AI Training Intelligence
An intelligence layer for measuring what information can actually teach before using it in training, fine-tuning, or AI systems.
The problem
Many models do not fail due to lack of training. They fail because they were trained on information nobody measured correctly: repeated, weak, contradictory, contaminated data, or data incapable of sustaining the behavior expected from the model.
The cost appears later: more compute, more iterations, degraded responses, results that are hard to explain, and improvement claims that cannot be verified.
The thesis
Not all information deserves to train a model.
Before spending compute, you need to know what a dataset can actually teach: what structure it preserves, what adds value, which zones are poorly covered, which examples are redundant, and what risks can degrade the result.
Crisol turns training into an evidence-based decision, not a volume-based one.
The solution
Crisol acts before the model.
It analyzes training information, detects structural failures, and produces an operational reading of utility, risk, and evidence. The output is a verifiable package that helps decide whether a dataset is ready to train, needs correction, or should not be used in its current state.
The goal is not to train more. It is to train with better raw material.
What it evaluates
- Useful information
- Measures which data contributes exploitable structure for the target behavior.
- Redundancy
- Detects examples that repeat patterns without adding real value to training.
- Contradiction
- Identifies data that teaches incompatible instructions, criteria, or responses.
- Leakage
- Flags leaks between training, evaluation, or evidence that can inflate results.
- Coverage
- Evaluates which zones of the target behavior are underrepresented or poorly covered.
- Claims
- Classifies which improvement claims are supported by evidence and which are not.
What it delivers
Crisol produces a technical evaluation package designed to be reviewable, traceable, and actionable.

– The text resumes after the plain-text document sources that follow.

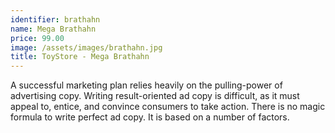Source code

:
 ```yaml
---
identifier: brathahn
name: Mega Brathahn
price: 99.00
image: /assets/images/brathahn.jpg
title: ToyStore - Mega Brathahn
---
```

A successful marketing plan relies heavily on the pulling-power of advertising copy. Writing result-oriented ad copy is difficult, as it must appeal to, entice, and convince consumers to take action. There is no magic formula to write perfect ad copy. It is based on a number of factors.
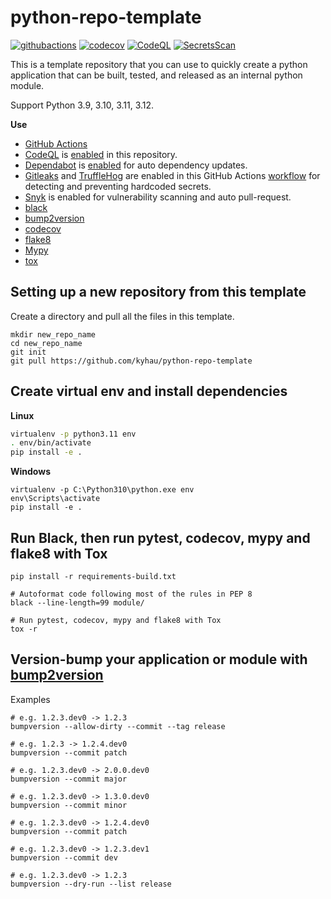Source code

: # python-repo-template

[![githubactions](https://github.com/kyhau/python-repo-template/actions/workflows/build-main.yml/badge.svg)](https://github.com/kyhau/python-repo-template/actions/workflows/build-main.yml)
[![codecov](https://codecov.io/gh/kyhau/python-repo-template/branch/main/graph/badge.svg)](https://codecov.io/gh/kyhau/python-repo-template)
[![CodeQL](https://github.com/kyhau/python-repo-template/actions/workflows/codeql-analysis.yml/badge.svg)](https://github.com/kyhau/python-repo-template/actions/workflows/codeql-analysis.yml)
[![SecretsScan](https://github.com/kyhau/python-repo-template/actions/workflows/secrets-scan.yml/badge.svg)](https://github.com/kyhau/python-repo-template/actions/workflows/secrets-scan.yml)

This is a template repository that you can use to quickly create a python application that can be built, tested, and released as an internal python module.

Support Python 3.9, 3.10, 3.11, 3.12.

**Use**

- [GitHub Actions](https://github.com/actions)
- [CodeQL](https://codeql.github.com) is [enabled](.github/workflows/codeql-analysis.yml) in this repository.
- [Dependabot](https://docs.github.com/en/code-security/dependabot/dependabot-version-updates) is [enabled](.github/dependabot.yml) for auto dependency updates.
- [Gitleaks](https://github.com/gitleaks/gitleaks) and [TruffleHog](https://github.com/trufflesecurity/trufflehog) are enabled in this GitHub Actions [workflow](.github/workflows/secrets-scan.yml) for detecting and preventing hardcoded secrets.
- [Snyk](https://github.com/snyk/actions) is enabled for vulnerability scanning and auto pull-request.
- [black](https://github.com/psf/black)
- [bump2version](https://github.com/c4urself/bump2version)
- [codecov](https://codecov.io/)
- [flake8](https://gitlab.com/pycqa/flake8)
- [Mypy](https://github.com/python/mypy)
- [tox](https://tox.readthedocs.io/en/latest/)

## Setting up a new repository from this template

Create a directory and pull all the files in this template.

```
mkdir new_repo_name
cd new_repo_name
git init
git pull https://github.com/kyhau/python-repo-template
```

## Create virtual env and install dependencies

**Linux**

```bash
virtualenv -p python3.11 env
. env/bin/activate
pip install -e .
```

**Windows**
```
virtualenv -p C:\Python310\python.exe env
env\Scripts\activate
pip install -e .
```

## Run Black, then run pytest, codecov, mypy and flake8 with Tox

```
pip install -r requirements-build.txt

# Autoformat code following most of the rules in PEP 8
black --line-length=99 module/

# Run pytest, codecov, mypy and flake8 with Tox
tox -r
```


## Version-bump your application or module with [bump2version](https://github.com/c4urself/bump2version)

Examples

    # e.g. 1.2.3.dev0 -> 1.2.3
    bumpversion --allow-dirty --commit --tag release

    # e.g. 1.2.3 -> 1.2.4.dev0
    bumpversion --commit patch

    # e.g. 1.2.3.dev0 -> 2.0.0.dev0
    bumpversion --commit major

    # e.g. 1.2.3.dev0 -> 1.3.0.dev0
    bumpversion --commit minor

    # e.g. 1.2.3.dev0 -> 1.2.4.dev0
    bumpversion --commit patch

    # e.g. 1.2.3.dev0 -> 1.2.3.dev1
    bumpversion --commit dev

    # e.g. 1.2.3.dev0 -> 1.2.3
    bumpversion --dry-run --list release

- Training intelligence report
- Informational utility matrix
- Redundancy and contradiction report
- Leakage detection
- Dataset coverage map
- Claims classification
- Checksums and artifact traceability
- Operational verdict: PASS / WARNING / FAIL
Why it matters
AI training does not begin when the model runs. It begins when you decide what information deserves to be part of the process.
Crisol introduces a prior evaluation layer: it separates useful information from structural noise, reduces degradation risk, and allows you to justify with evidence what is being used for training.
Current status
Crisol is in development as an applied research line within Phronelis.
The first version will focus on dataset evaluation, fine-tuning packages, technical evidence, and information preparation for AI systems.
It is not presented as legal certification or an absolute performance guarantee. Its function is to offer a technical, verifiable, and fail-closed reading on the informational quality of training material.